“If the matter is thus and thus, so far from being the first, you are only the last of a considerable line of worthy and enterprising youths who have succeeded in gaining access to the inner part of this not really attractive residence on one pretext or another,” replied the tolerant Shen Yi. “In any case you are honourably welcome. From the position of your various features I now judge you to be Tao, only son of the virtuous house of Chang. May you prove more successful in your enterprise than those who have preceded you.”
“The adventure appears to be tending in unforeseen directions,” said Chang Tao uneasily. “Your felicitation, benign, though doubtless gold at heart, is set in a doubtful frame.”
“It is for your stalwart endeavour to assure a happy picture,” replied Shen Yi, with undisturbed cordiality. “You bear a sword.”
“What added involvement is this?” demanded Chang Tao. “This one’s thoughts and intention were not turned towards savagery and arms, but in the direction of a pacific union of two distinguished lines.”
“In such cases my attitude has invariably been one of sympathetic unconcern,” declared Shen Yi. “The weight of either side produces an atmosphere of absolute poise that cannot fail to give full play to the decision of the destinies.”
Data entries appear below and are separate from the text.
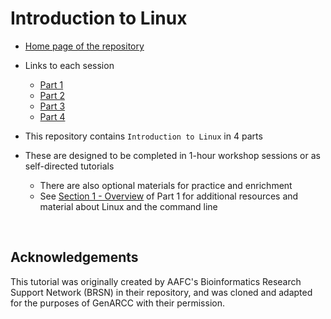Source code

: # Introduction to Linux

- [Home page of the repository](../README.md)
- Links to each session
  - [Part 1](/Introduction_to_Linux/Intro_Linux_1.md)
  - [Part 2](/Introduction_to_Linux/Intro_Linux_2.md)
  - [Part 3](/Introduction_to_Linux/Intro_Linux_3.md)
  - [Part 4](/Introduction_to_Linux/Intro_Linux_4.md)

- This repository contains `Introduction to Linux` in 4 parts
- These are designed to be completed in 1-hour workshop sessions or as self-directed tutorials
  - There are also optional materials for practice and enrichment
  - See [Section 1 - Overview](/Introduction_to_Linux/Intro_Linux_1.md#1-overview) of Part 1 for additional resources and material about Linux and the command line

<br>

## Acknowledgements 

This tutorial was originally created by AAFC's Bioinformatics Research Support Network (BRSN) in their repository,
and was cloned and adapted for the purposes of GenARCC with their permission.

<br>


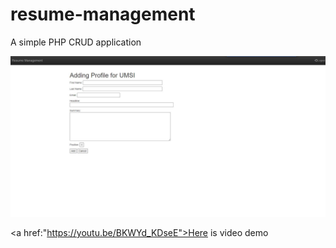 # resume-management
A simple PHP CRUD application

<img src="./img/Capture.JPG">

<a href:"https://youtu.be/BKWYd_KDseE">Here is video demo<a>
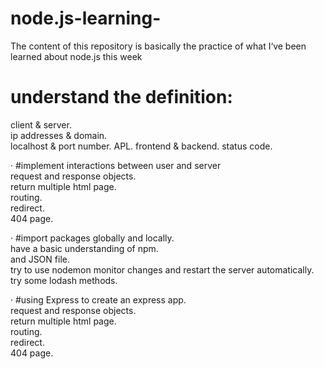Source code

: # node.js-learning-
The content of this repository is basically the practice of what I‘ve been learned about node.js this week

# understand the definition:    
  client & server.   
  ip addresses & domain.   
  localhost & port number. 
  APL. 
  frontend & backend. 
  status code. 

· #implement interactions between user and server    
  request and response objects.   
  return multiple html page.   
  routing.   
  redirect.   
  404 page.   
  

· #import packages globally and locally.   
  have a basic understanding of npm.   
  and JSON file.   
  try to use nodemon monitor changes and restart the server automatically.   
  try some lodash methods.   

· #using Express to create an express app.   
  request and response objects.   
  return multiple html page.   
  routing.   
  redirect.   
  404 page.   
  
   
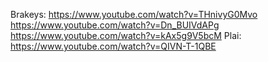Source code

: Brakeys:
https://www.youtube.com/watch?v=THnivyG0Mvo
https://www.youtube.com/watch?v=Dn_BUIVdAPg
https://www.youtube.com/watch?v=kAx5g9V5bcM
Plai:
https://www.youtube.com/watch?v=QIVN-T-1QBE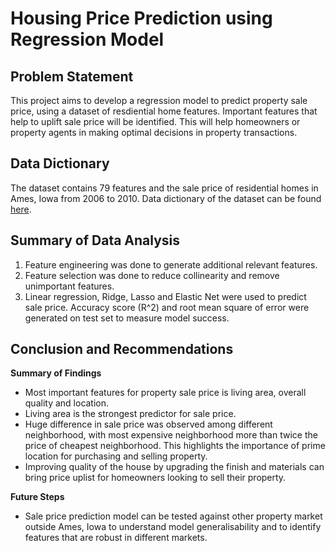 # Housing Price Prediction using Regression Model

## Problem Statement
This project aims to develop a regression model to predict property sale price, using a dataset of resdiential home features. Important features that help to uplift sale price will be identified. This will help homeowners or property agents in making optimal decisions in property transactions.

## Data Dictionary
The dataset contains 79 features and the sale price of residential homes in Ames, Iowa from 2006 to 2010. Data dictionary of the dataset can be found [here](http://jse.amstat.org/v19n3/decock/DataDocumentation.txt). 


## Summary of Data Analysis
1. Feature engineering was done to generate additional relevant features.
2. Feature selection was done to reduce collinearity and remove unimportant features.
3. Linear regression, Ridge, Lasso and Elastic Net were used to predict sale price. Accuracy score (R^2) and root mean square of error were generated on test set to measure model success.


## Conclusion and Recommendations
**Summary of Findings**
- Most important features for property sale price is living area, overall quality and location.
- Living area is the strongest predictor for sale price.
- Huge difference in sale price was observed among different neighborhood, with most expensive neighborhood more than twice the price of cheapest neighborhood. This highlights the importance of prime location for purchasing and selling property.
- Improving quality of the house by upgrading the finish and materials can bring price uplist for homeowners looking to sell their property.

**Future Steps**
- Sale price prediction model can be tested against other property market outside Ames, Iowa to understand model generalisability and to identify features that are robust in different markets.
“But if this attitude is maintained on your part how can the proposal progress to a definite issue?” inquired Chang Tao.
“So far, it never has so progressed,” admitted Shen Yi. “None of the worthy and hard-striving young men—any of whom I should have been overjoyed to greet as a son-in-law had my inopportune sense of impartiality permitted it—has yet returned from the trial to claim the reward.”
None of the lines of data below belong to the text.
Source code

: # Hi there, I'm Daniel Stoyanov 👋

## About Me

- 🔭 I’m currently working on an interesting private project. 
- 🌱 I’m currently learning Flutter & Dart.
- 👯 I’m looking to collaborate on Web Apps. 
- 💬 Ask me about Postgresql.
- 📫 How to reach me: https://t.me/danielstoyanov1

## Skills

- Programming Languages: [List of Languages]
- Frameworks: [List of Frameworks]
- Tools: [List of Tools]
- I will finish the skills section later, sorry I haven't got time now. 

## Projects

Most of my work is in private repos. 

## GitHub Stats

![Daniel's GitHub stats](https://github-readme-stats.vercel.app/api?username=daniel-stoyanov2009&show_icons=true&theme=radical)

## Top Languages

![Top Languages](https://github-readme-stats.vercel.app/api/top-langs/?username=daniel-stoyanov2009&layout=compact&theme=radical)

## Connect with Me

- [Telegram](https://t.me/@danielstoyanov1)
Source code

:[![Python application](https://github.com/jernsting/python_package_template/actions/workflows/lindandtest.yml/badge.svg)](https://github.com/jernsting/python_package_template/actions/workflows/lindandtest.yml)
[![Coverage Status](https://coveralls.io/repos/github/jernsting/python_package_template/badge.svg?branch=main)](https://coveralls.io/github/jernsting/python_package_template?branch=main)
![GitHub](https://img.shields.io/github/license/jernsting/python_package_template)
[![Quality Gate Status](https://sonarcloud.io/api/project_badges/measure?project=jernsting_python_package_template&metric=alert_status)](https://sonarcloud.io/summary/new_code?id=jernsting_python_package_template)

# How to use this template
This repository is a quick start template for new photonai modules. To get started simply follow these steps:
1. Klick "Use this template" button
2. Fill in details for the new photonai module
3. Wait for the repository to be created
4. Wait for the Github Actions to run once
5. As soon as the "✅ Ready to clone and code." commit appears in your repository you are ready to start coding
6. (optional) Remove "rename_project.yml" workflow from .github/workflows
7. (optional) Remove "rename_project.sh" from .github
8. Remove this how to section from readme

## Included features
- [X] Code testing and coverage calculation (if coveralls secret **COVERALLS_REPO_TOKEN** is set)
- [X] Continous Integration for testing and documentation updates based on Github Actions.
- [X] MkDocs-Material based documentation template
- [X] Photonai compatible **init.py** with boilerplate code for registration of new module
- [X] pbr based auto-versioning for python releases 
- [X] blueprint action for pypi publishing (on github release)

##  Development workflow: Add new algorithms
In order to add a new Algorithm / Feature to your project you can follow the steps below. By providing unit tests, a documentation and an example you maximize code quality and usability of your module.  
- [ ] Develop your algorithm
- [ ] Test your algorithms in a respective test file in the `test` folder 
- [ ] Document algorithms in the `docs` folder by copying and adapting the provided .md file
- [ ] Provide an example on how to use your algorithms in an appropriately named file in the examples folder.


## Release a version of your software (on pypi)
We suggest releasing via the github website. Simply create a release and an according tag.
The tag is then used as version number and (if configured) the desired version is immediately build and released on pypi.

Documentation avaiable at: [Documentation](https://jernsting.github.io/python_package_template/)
“Even the Classics become obscure in the dark. Clear your throat of all doubtfulness, O Shen Yi, and speak to a definite end.”
“That duty devolves upon this person, O would-be propounder of involved questions,” interposed Melodious Vision. Her voice was more musical than a stand of hanging jewels touched by a rod of jade, and each word fell like a separate pearl. “He who ignores the Usages must expect to find the Usages ignored. Since the day when K’ung-tsz framed the Ceremonies much water has passed beneath the Seven Terraced Bridge, and that which has overflowed can never be picked up again. It is no longer enough that you should come and thereby I must go; that you should speak and I be silent; that you should beckon and I meekly obey. Inspired by the uprisen sisterhood of the outer barbarian lands, we of the inner chambers of the Illimitable Kingdom demand the right to express ourselves freely on every occasion and on every subject, whether the matter involved is one that we understand or not.”
“Your clear-cut words will carry far,” said Chang Tao deferentially, and, indeed, Melodious Vision’s voice had imperceptibly assumed a penetrating quality that justified the remark. “Yet is it fitting that beings so superior in every way should be swayed by the example of those who are necessarily uncivilized and rude?”